Going down memory lane, Mishra recalls the time when he first visited this region purely as a tourist. “I used to travel around in taxis and go whenever the driver is taking me and click pictures. But slowly, I started understanding the nuances. I remember someone telling me how easy it is to take pictures in Leh-Ladakh. The landscape is such that even if you accidentally press the shutter, you’ll end up with a beautiful image,” he quips.
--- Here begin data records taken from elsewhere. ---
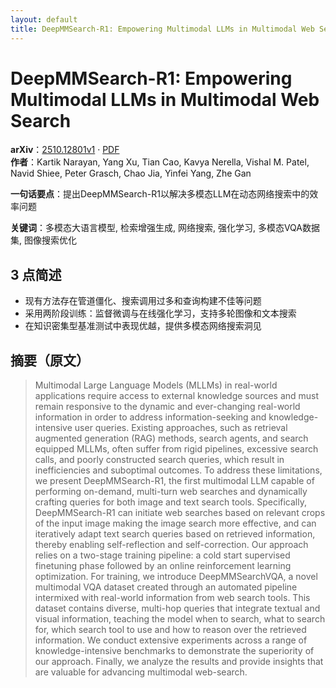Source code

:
 ```yaml
---
layout: default
title: DeepMMSearch-R1: Empowering Multimodal LLMs in Multimodal Web Search
---
```


# DeepMMSearch-R1: Empowering Multimodal LLMs in Multimodal Web Search
**arXiv**：[2510.12801v1](https://arxiv.org/abs/2510.12801) · [PDF](https://arxiv.org/pdf/2510.12801.pdf)  
**作者**：Kartik Narayan, Yang Xu, Tian Cao, Kavya Nerella, Vishal M. Patel, Navid Shiee, Peter Grasch, Chao Jia, Yinfei Yang, Zhe Gan  

**一句话要点**：提出DeepMMSearch-R1以解决多模态LLM在动态网络搜索中的效率问题

**关键词**：多模态大语言模型, 检索增强生成, 网络搜索, 强化学习, 多模态VQA数据集, 图像搜索优化

## 3 点简述
- 现有方法存在管道僵化、搜索调用过多和查询构建不佳等问题
- 采用两阶段训练：监督微调与在线强化学习，支持多轮图像和文本搜索
- 在知识密集型基准测试中表现优越，提供多模态网络搜索洞见

## 摘要（原文）

> Multimodal Large Language Models (MLLMs) in real-world applications require
> access to external knowledge sources and must remain responsive to the dynamic
> and ever-changing real-world information in order to address
> information-seeking and knowledge-intensive user queries. Existing approaches,
> such as retrieval augmented generation (RAG) methods, search agents, and search
> equipped MLLMs, often suffer from rigid pipelines, excessive search calls, and
> poorly constructed search queries, which result in inefficiencies and
> suboptimal outcomes. To address these limitations, we present DeepMMSearch-R1,
> the first multimodal LLM capable of performing on-demand, multi-turn web
> searches and dynamically crafting queries for both image and text search tools.
> Specifically, DeepMMSearch-R1 can initiate web searches based on relevant crops
> of the input image making the image search more effective, and can iteratively
> adapt text search queries based on retrieved information, thereby enabling
> self-reflection and self-correction. Our approach relies on a two-stage
> training pipeline: a cold start supervised finetuning phase followed by an
> online reinforcement learning optimization. For training, we introduce
> DeepMMSearchVQA, a novel multimodal VQA dataset created through an automated
> pipeline intermixed with real-world information from web search tools. This
> dataset contains diverse, multi-hop queries that integrate textual and visual
> information, teaching the model when to search, what to search for, which
> search tool to use and how to reason over the retrieved information. We conduct
> extensive experiments across a range of knowledge-intensive benchmarks to
> demonstrate the superiority of our approach. Finally, we analyze the results
> and provide insights that are valuable for advancing multimodal web-search.

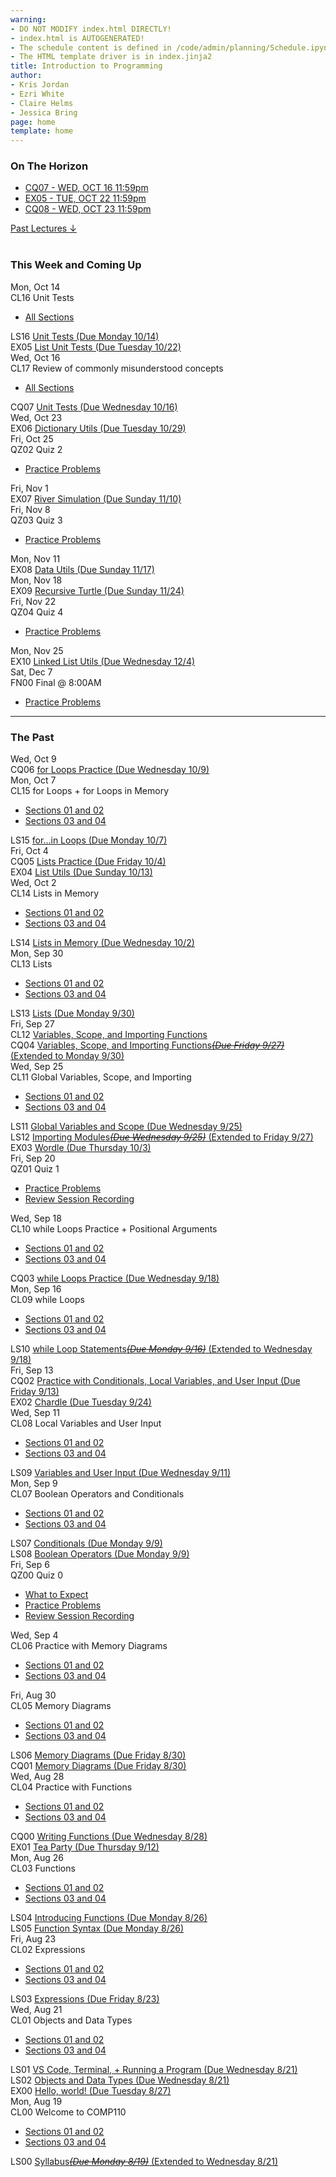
 ```yaml
---
warning:
- DO NOT MODIFY index.html DIRECTLY!
- index.html is AUTOGENERATED! 
- The schedule content is defined in /code/admin/planning/Schedule.ipynb
- The HTML template driver is in index.jinja2
title: Introduction to Programming
author:
- Kris Jordan
- Ezri White
- Claire Helms
- Jessica Bring
page: home
template: home
---
```


<div class="link-page pt-4">
<div class="row">

<!-- Horizon Box/Column -->
<div class="col-lg-4 col-md-12 col-md-1 order-lg-3 pt-5"> 
<div class="horizon-box mb-3">
<h3 class="header text-center pt-2">On The Horizon</h3><ul class="list-unstyled d-flexpx-sm-5 px-md-5 px-lg-0 flex-wrap justify-content-center justify-content-md-between justify-content-lg-center align-items-center"><li class="horizon-item"><a href="/cqs/list-unit-tests.html">CQ07 - WED, OCT 16 11:59pm</a></li><li class="horizon-item"><a href="/exercises/list-unit-tests.html">EX05 - TUE, OCT 22 11:59pm</a></li><li class="horizon-item"><a href="/cqs/dicts-for-loops.html">CQ08 - WED, OCT 23 11:59pm</a></li></ul></div>
<div class="past-link">
<a href="#past">
<div class="past-btn">
<div class="text-center align-middle past-text">Past Lectures <span class="down-arrow">&darr;</span></div>
</div>
</a>
</div>
</div>

<!-- Agenda Box/Column -->
<div class="col-lg-8 col-md-12 order-sm-2 order-lg-1 itinerary-col itinerary">
<div>
<!-- Allows us to smooth scroll to This Week and Coming Up section -->
<div id="latest" class="pb-3"></div>
<br>
<!-- Current Week and Future -->
<h3 class="header">This Week and Coming Up</h3></div><div data-type="lecture" data-date="2024-10-14" class="row itinerary-row py-2">
<div class="date col-md-2">Mon, Oct 14</div>
<div class="plans col-md-9"><div class="plan Class">
<span class="kind">CL16 </span><span class="title">Unit Tests</span>
<ul class="links"><li class="link"><a href="/static/slides/alyssa/CL16.pdf">All Sections</a></li>
</ul></div><div class="plan Lesson">
<span class="kind">LS16 </span><span class="title"><a href="https://www.gradescope.com/">Unit Tests (Due Monday 10/14)</a></span></div><div class="plan Exercise">
<span class="kind">EX05 </span><span class="title"><a href="/exercises/list-unit-tests.html">List Unit Tests (Due Tuesday 10/22)</a></span></div></div>
</div><div data-type="lecture" data-date="2024-10-16" class="row itinerary-row py-2">
<div class="date col-md-2">Wed, Oct 16</div>
<div class="plans col-md-9"><div class="plan Class">
<span class="kind">CL17 </span><span class="title">Review of commonly misunderstood concepts</span>
<ul class="links"><li class="link"><a href="/static/slides/izzi/SophieSlidesOct16.pdf">All Sections</a></li>
</ul></div><div class="plan Challenge Question">
<span class="kind">CQ07 </span><span class="title"><a href="/cqs/list-unit-tests.html">Unit Tests (Due Wednesday 10/16)</a></span></div></div>
</div><div data-type="lecture" data-date="2024-10-23" class="row itinerary-row py-2">
<div class="date col-md-2">Wed, Oct 23</div>
<div class="plans col-md-9"><div class="plan Exercise">
<span class="kind">EX06 </span><span class="title"><a href="/">Dictionary Utils (Due Tuesday 10/29)</a></span></div></div>
</div><div data-type="lecture" data-date="2024-10-25" class="row itinerary-row py-2">
<div class="date col-md-2">Fri, Oct 25</div>
<div class="plans col-md-9"><div class="plan Quiz">
<span class="kind">QZ02 </span><span class="title">Quiz 2</span>
<ul class="links"><li class="link"><a href="/resources/practice/practice-problems.html">Practice Problems</a></li>
</ul></div></div>
</div><div data-type="lecture" data-date="2024-11-01" class="row itinerary-row py-2">
<div class="date col-md-2">Fri, Nov 1</div>
<div class="plans col-md-9"><div class="plan Exercise">
<span class="kind">EX07 </span><span class="title"><a href="/">River Simulation (Due Sunday 11/10)</a></span></div></div>
</div><div data-type="lecture" data-date="2024-11-08" class="row itinerary-row py-2">
<div class="date col-md-2">Fri, Nov 8</div>
<div class="plans col-md-9"><div class="plan Quiz">
<span class="kind">QZ03 </span><span class="title">Quiz 3</span>
<ul class="links"><li class="link"><a href="/resources/practice/practice-problems.html">Practice Problems</a></li>
</ul></div></div>
</div><div data-type="lecture" data-date="2024-11-11" class="row itinerary-row py-2">
<div class="date col-md-2">Mon, Nov 11</div>
<div class="plans col-md-9"><div class="plan Exercise">
<span class="kind">EX08 </span><span class="title"><a href="/">Data Utils (Due Sunday 11/17)</a></span></div></div>
</div><div data-type="lecture" data-date="2024-11-18" class="row itinerary-row py-2">
<div class="date col-md-2">Mon, Nov 18</div>
<div class="plans col-md-9"><div class="plan Exercise">
<span class="kind">EX09 </span><span class="title"><a href="/">Recursive Turtle (Due Sunday 11/24)</a></span></div></div>
</div><div data-type="lecture" data-date="2024-11-22" class="row itinerary-row py-2">
<div class="date col-md-2">Fri, Nov 22</div>
<div class="plans col-md-9"><div class="plan Quiz">
<span class="kind">QZ04 </span><span class="title">Quiz 4</span>
<ul class="links"><li class="link"><a href="/resources/practice/practice-problems.html">Practice Problems</a></li>
</ul></div></div>
</div><div data-type="lecture" data-date="2024-11-25" class="row itinerary-row py-2">
<div class="date col-md-2">Mon, Nov 25</div>
<div class="plans col-md-9"><div class="plan Exercise">
<span class="kind">EX10 </span><span class="title"><a href="/">Linked List Utils (Due Wednesday 12/4)</a></span></div></div>
</div><div data-type="lecture" data-date="2024-12-07" class="row itinerary-row py-2">
<div class="date col-md-2">Sat, Dec 7</div>
<div class="plans col-md-9"><div class="plan Final">
<span class="kind">FN00 </span><span class="title">Final @ 8:00AM</span>
<ul class="links"><li class="link"><a href="/resources/practice/practice-problems.html">Practice Problems</a></li>
</ul></div></div>
</div><!-- The Past section --><div id='past' class="pb-2"></div>
<hr>
<h3 class="header pt-3">The Past</h3><div data-type="lecture" data-date="2024-10-09" class="row itinerary-row py-2">
<div class="date col-md-2">Wed, Oct 9</div>
<div class="plans col-md-9"><div class="plan Challenge Question">
<span class="kind">CQ06 </span><span class="title"><a href="/cqs/for-loops.html">for Loops Practice (Due Wednesday 10/9)</a></span></div></div>
</div><div data-type="lecture" data-date="2024-10-07" class="row itinerary-row py-2">
<div class="date col-md-2">Mon, Oct 7</div>
<div class="plans col-md-9"><div class="plan Class">
<span class="kind">CL15 </span><span class="title">for Loops + for Loops in Memory</span>
<ul class="links"><li class="link"><a href="/static/slides/alyssa/CL15.pdf">Sections 01 and 02</a></li>
<li class="link"><a href="/static/slides/izzi/CL15Hinks.pdf">Sections 03 and 04</a></li>
</ul></div><div class="plan Lesson">
<span class="kind">LS15 </span><span class="title"><a href="https://www.gradescope.com/">for...in Loops (Due Monday 10/7)</a></span></div></div>
</div><div data-type="lecture" data-date="2024-10-04" class="row itinerary-row py-2">
<div class="date col-md-2">Fri, Oct 4</div>
<div class="plans col-md-9"><div class="plan Challenge Question">
<span class="kind">CQ05 </span><span class="title"><a href="/cqs/lists.html">Lists Practice (Due Friday 10/4)</a></span></div><div class="plan Exercise">
<span class="kind">EX04 </span><span class="title"><a href="/exercises/list-utils.html">List Utils (Due Sunday 10/13)</a></span></div></div>
</div><div data-type="lecture" data-date="2024-10-02" class="row itinerary-row py-2">
<div class="date col-md-2">Wed, Oct 2</div>
<div class="plans col-md-9"><div class="plan Class">
<span class="kind">CL14 </span><span class="title">Lists in Memory</span>
<ul class="links"><li class="link"><a href="/static/slides/alyssa/CL14.pdf">Sections 01 and 02</a></li>
<li class="link"><a href="/static/slides/izzi/CL14Hinks_annotated.pdf">Sections 03 and 04</a></li>
</ul></div><div class="plan Lesson">
<span class="kind">LS14 </span><span class="title"><a href="https://www.gradescope.com/">Lists in Memory (Due Wednesday 10/2)</a></span></div></div>
</div><div data-type="lecture" data-date="2024-09-30" class="row itinerary-row py-2">
<div class="date col-md-2">Mon, Sep 30</div>
<div class="plans col-md-9"><div class="plan Class">
<span class="kind">CL13 </span><span class="title">Lists</span>
<ul class="links"><li class="link"><a href="/static/slides/alyssa/CL13.pdf">Sections 01 and 02</a></li>
<li class="link"><a href="/static/slides/izzi/CL13Hinks.pdf">Sections 03 and 04</a></li>
</ul></div><div class="plan Lesson">
<span class="kind">LS13 </span><span class="title"><a href="https://www.gradescope.com/">Lists (Due Monday 9/30)</a></span></div></div>
</div><div data-type="lecture" data-date="2024-09-27" class="row itinerary-row py-2">
<div class="date col-md-2">Fri, Sep 27</div>
<div class="plans col-md-9"><div class="plan Class">
<span class="kind">CL12 </span><span class="title"><a href="/">Variables, Scope, and Importing Functions</a></span></div><div class="plan Challenge Question">
<span class="kind">CQ04 </span><span class="title"><a href="/cqs/imports.html">Variables, Scope, and Importing Functions<s><i>(Due Friday 9/27)</i></s> (Extended to Monday 9/30)</a></span></div></div>
</div><div data-type="lecture" data-date="2024-09-25" class="row itinerary-row py-2">
<div class="date col-md-2">Wed, Sep 25</div>
<div class="plans col-md-9"><div class="plan Class">
<span class="kind">CL11 </span><span class="title">Global Variables, Scope, and Importing</span>
<ul class="links"><li class="link"><a href="/static/slides/alyssa/CL11.pdf">Sections 01 and 02</a></li>
<li class="link"><a href="/static/slides/izzi/CL11Hinks.pdf">Sections 03 and 04</a></li>
</ul></div><div class="plan Lesson">
<span class="kind">LS11 </span><span class="title"><a href="https://www.gradescope.com/">Global Variables and Scope (Due Wednesday 9/25)</a></span></div><div class="plan Lesson">
<span class="kind">LS12 </span><span class="title"><a href="https://www.gradescope.com/">Importing Modules<s><i>(Due Wednesday 9/25)</i></s> (Extended to Friday 9/27)</a></span></div><div class="plan Exercise">
<span class="kind">EX03 </span><span class="title"><a href="/exercises/wordle-pt2.html">Wordle (Due Thursday 10/3)</a></span></div></div>
</div><div data-type="lecture" data-date="2024-09-20" class="row itinerary-row py-2">
<div class="date col-md-2">Fri, Sep 20</div>
<div class="plans col-md-9"><div class="plan Quiz">
<span class="kind">QZ01 </span><span class="title">Quiz 1</span>
<ul class="links"><li class="link"><a href="/resources/practice/practice-problems.html">Practice Problems</a></li>
<li class="link"><a href="https://youtu.be/z98ObWODtf4">Review Session Recording</a></li>
</ul></div></div>
</div><div data-type="lecture" data-date="2024-09-18" class="row itinerary-row py-2">
<div class="date col-md-2">Wed, Sep 18</div>
<div class="plans col-md-9"><div class="plan Class">
<span class="kind">CL10 </span><span class="title">while Loops Practice + Positional Arguments</span>
<ul class="links"><li class="link"><a href="/static/slides/alyssa/CL10.pdf">Sections 01 and 02</a></li>
<li class="link"><a href="/static/slides/izzi/CL10Hinks.pdf">Sections 03 and 04</a></li>
</ul></div><div class="plan Challenge Question">
<span class="kind">CQ03 </span><span class="title"><a href="/cqs/while-loops.html">while Loops Practice (Due Wednesday 9/18)</a></span></div></div>
</div><div data-type="lecture" data-date="2024-09-16" class="row itinerary-row py-2">
<div class="date col-md-2">Mon, Sep 16</div>
<div class="plans col-md-9"><div class="plan Class">
<span class="kind">CL09 </span><span class="title">while Loops</span>
<ul class="links"><li class="link"><a href="/static/slides/alyssa/CL09.pdf">Sections 01 and 02</a></li>
<li class="link"><a href="/static/slides/izzi/CL09Hinks.pdf">Sections 03 and 04</a></li>
</ul></div><div class="plan Lesson">
<span class="kind">LS10 </span><span class="title"><a href="https://www.gradescope.com/">while Loop Statements<s><i>(Due Monday 9/16)</i></s> (Extended to Wednesday 9/18)</a></span></div></div>
</div><div data-type="lecture" data-date="2024-09-13" class="row itinerary-row py-2">
<div class="date col-md-2">Fri, Sep 13</div>
<div class="plans col-md-9"><div class="plan Challenge Question">
<span class="kind">CQ02 </span><span class="title"><a href="/cqs/conditionals.html">Practice with Conditionals, Local Variables, and User Input (Due Friday 9/13)</a></span></div><div class="plan Exercise">
<span class="kind">EX02 </span><span class="title"><a href="/exercises/wordle-pt1.html">Chardle (Due Tuesday 9/24)</a></span></div></div>
</div><div data-type="lecture" data-date="2024-09-11" class="row itinerary-row py-2">
<div class="date col-md-2">Wed, Sep 11</div>
<div class="plans col-md-9"><div class="plan Class">
<span class="kind">CL08 </span><span class="title">Local Variables and User Input</span>
<ul class="links"><li class="link"><a href="/static/slides/alyssa/CL08.pdf">Sections 01 and 02</a></li>
<li class="link"><a href="/static/slides/izzi/CL08Hinks.pdf">Sections 03 and 04</a></li>
</ul></div><div class="plan Lesson">
<span class="kind">LS09 </span><span class="title"><a href="https://www.gradescope.com/">Variables and User Input (Due Wednesday 9/11)</a></span></div></div>
</div><div data-type="lecture" data-date="2024-09-09" class="row itinerary-row py-2">
<div class="date col-md-2">Mon, Sep 9</div>
<div class="plans col-md-9"><div class="plan Class">
<span class="kind">CL07 </span><span class="title">Boolean Operators and Conditionals</span>
<ul class="links"><li class="link"><a href="/static/slides/alyssa/CL07.pdf">Sections 01 and 02</a></li>
<li class="link"><a href="/static/slides/izzi/CL07Hinks.pdf">Sections 03 and 04</a></li>
</ul></div><div class="plan Lesson">
<span class="kind">LS07 </span><span class="title"><a href="https://www.gradescope.com/">Conditionals (Due Monday 9/9)</a></span></div><div class="plan Lesson">
<span class="kind">LS08 </span><span class="title"><a href="https://www.gradescope.com/">Boolean Operators (Due Monday 9/9)</a></span></div></div>
</div><div data-type="lecture" data-date="2024-09-06" class="row itinerary-row py-2">
<div class="date col-md-2">Fri, Sep 6</div>
<div class="plans col-md-9"><div class="plan Quiz">
<span class="kind">QZ00 </span><span class="title">Quiz 0</span>
<ul class="links"><li class="link"><a href="/resources/quiz-expectations.html">What to Expect</a></li>
<li class="link"><a href="/resources/practice/practice-problems.html">Practice Problems</a></li>
<li class="link"><a href="https://youtu.be/Og1cqDH3dKc">Review Session Recording</a></li>
</ul></div></div>
</div><div data-type="lecture" data-date="2024-09-04" class="row itinerary-row py-2">
<div class="date col-md-2">Wed, Sep 4</div>
<div class="plans col-md-9"><div class="plan Class">
<span class="kind">CL06 </span><span class="title">Practice with Memory Diagrams</span>
<ul class="links"><li class="link"><a href="/static/slides/alyssa/CL06.pdf">Sections 01 and 02</a></li>
<li class="link"><a href="/static/slides/izzi/CL06Hinks.pdf">Sections 03 and 04</a></li>
</ul></div></div>
</div><div data-type="lecture" data-date="2024-08-30" class="row itinerary-row py-2">
<div class="date col-md-2">Fri, Aug 30</div>
<div class="plans col-md-9"><div class="plan Class">
<span class="kind">CL05 </span><span class="title">Memory Diagrams</span>
<ul class="links"><li class="link"><a href="/static/slides/alyssa/CL05.pdf">Sections 01 and 02</a></li>
<li class="link"><a href="/static/slides/izzi/CL05Hinks.pdf">Sections 03 and 04</a></li>
</ul></div><div class="plan Lesson">
<span class="kind">LS06 </span><span class="title"><a href="https://www.gradescope.com/">Memory Diagrams (Due Friday 8/30)</a></span></div><div class="plan Challenge Question">
<span class="kind">CQ01 </span><span class="title"><a href="https://www.gradescope.com/">Memory Diagrams (Due Friday 8/30)</a></span></div></div>
</div><div data-type="lecture" data-date="2024-08-28" class="row itinerary-row py-2">
<div class="date col-md-2">Wed, Aug 28</div>
<div class="plans col-md-9"><div class="plan Class">
<span class="kind">CL04 </span><span class="title">Practice with Functions</span>
<ul class="links"><li class="link"><a href="/static/slides/alyssa/CL04.pdf">Sections 01 and 02</a></li>
<li class="link"><a href="/static/slides/izzi/CL04Hinks.pdf">Sections 03 and 04</a></li>
</ul></div><div class="plan Challenge Question">
<span class="kind">CQ00 </span><span class="title"><a href="/cqs/CQ00-functions.html">Writing Functions (Due Wednesday 8/28)</a></span></div><div class="plan Exercise">
<span class="kind">EX01 </span><span class="title"><a href="/exercises/tea_party.html">Tea Party (Due Thursday 9/12)</a></span></div></div>
</div><div data-type="lecture" data-date="2024-08-26" class="row itinerary-row py-2">
<div class="date col-md-2">Mon, Aug 26</div>
<div class="plans col-md-9"><div class="plan Class">
<span class="kind">CL03 </span><span class="title">Functions</span>
<ul class="links"><li class="link"><a href="/static/slides/alyssa/CL03.pdf">Sections 01 and 02</a></li>
<li class="link"><a href="/static/slides/izzi/CL03Hinks.pdf">Sections 03 and 04</a></li>
</ul></div><div class="plan Lesson">
<span class="kind">LS04 </span><span class="title"><a href="https://www.gradescope.com/">Introducing Functions (Due Monday 8/26)</a></span></div><div class="plan Lesson">
<span class="kind">LS05 </span><span class="title"><a href="https://www.gradescope.com/">Function Syntax (Due Monday 8/26)</a></span></div></div>
</div><div data-type="lecture" data-date="2024-08-23" class="row itinerary-row py-2">
<div class="date col-md-2">Fri, Aug 23</div>
<div class="plans col-md-9"><div class="plan Class">
<span class="kind">CL02 </span><span class="title">Expressions</span>
<ul class="links"><li class="link"><a href="/static/slides/alyssa/CL02.pdf">Sections 01 and 02</a></li>
<li class="link"><a href="/static/slides/izzi/CL02Hinks.pdf">Sections 03 and 04</a></li>
</ul></div><div class="plan Lesson">
<span class="kind">LS03 </span><span class="title"><a href="https://www.gradescope.com/">Expressions (Due Friday 8/23)</a></span></div></div>
</div><div data-type="lecture" data-date="2024-08-21" class="row itinerary-row py-2">
<div class="date col-md-2">Wed, Aug 21</div>
<div class="plans col-md-9"><div class="plan Class">
<span class="kind">CL01 </span><span class="title">Objects and Data Types</span>
<ul class="links"><li class="link"><a href="/static/slides/alyssa/CL01.pdf">Sections 01 and 02</a></li>
<li class="link"><a href="/static/slides/izzi/CL01Hinks.pdf">Sections 03 and 04</a></li>
</ul></div><div class="plan Lesson">
<span class="kind">LS01 </span><span class="title"><a href="https://www.gradescope.com/">VS Code, Terminal, + Running a Program (Due Wednesday 8/21)</a></span></div><div class="plan Lesson">
<span class="kind">LS02 </span><span class="title"><a href="https://www.gradescope.com/">Objects and Data Types (Due Wednesday 8/21)</a></span></div><div class="plan Exercise">
<span class="kind">EX00 </span><span class="title"><a href="/exercises/hello_world.html">Hello, world! (Due Tuesday 8/27)</a></span></div></div>
</div><div data-type="lecture" data-date="2024-08-19" class="row itinerary-row py-2">
<div class="date col-md-2">Mon, Aug 19</div>
<div class="plans col-md-9"><div class="plan Class">
<span class="kind">CL00 </span><span class="title">Welcome to COMP110</span>
<ul class="links"><li class="link"><a href="/static/slides/alyssa/CL00.pdf">Sections 01 and 02</a></li>
<li class="link"><a href="/static/slides/izzi/CL00Hinks.pdf">Sections 03 and 04</a></li>
</ul></div><div class="plan Lesson">
<span class="kind">LS00 </span><span class="title"><a href="https://www.gradescope.com/">Syllabus<s><i>(Due Monday 8/19)</i></s> (Extended to Wednesday 8/21)</a></span></div></div>
</div></div>
</div>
That being said, with each click came a new challenge — to record something that is yet untapped in a land of immense beauty like Leh-Ladakh. “Since Ladakh has been photographed extensively, I needed these six-seven years to arrive at an image different from the kind of photography that’s already been done. When you mention Ladakh, you think of blue skies, brown mountains and wide open roads. So, the challenge here has always been to find something new, to find a fresh way of looking at the same mountains probably,” he explains, adding, “Initially when I used to come here, I used to shoot a lot, maybe a 1,000 images, and from those, I’d probably choose just one or two best ones. It’s always like that because when you’re shooting, you are just responding to what’s there in front of you, which is so magnificent and sublime. But when you’re looking back at it, you realise it’s there and has been photographed already, so what new are you adding to the conversation. So, it has taken a lot of time.”
To counter this, Mishra repeatedly clicks an object over tyime, to add new dimensions. “I follow this photography practice… like in Dharbhanga, I have photographed a tree over a period of time, since 2016, so I have 20-25 pictures of that tree in different seasons. So, coming to Leh for this long now, I started doing this here as well. And I’ve shot same locations here in winters, in autumn and during spring,” says Mishra, who prefers to call this an “on-going journey” and don’t think he has shot his best in Ladakh yet.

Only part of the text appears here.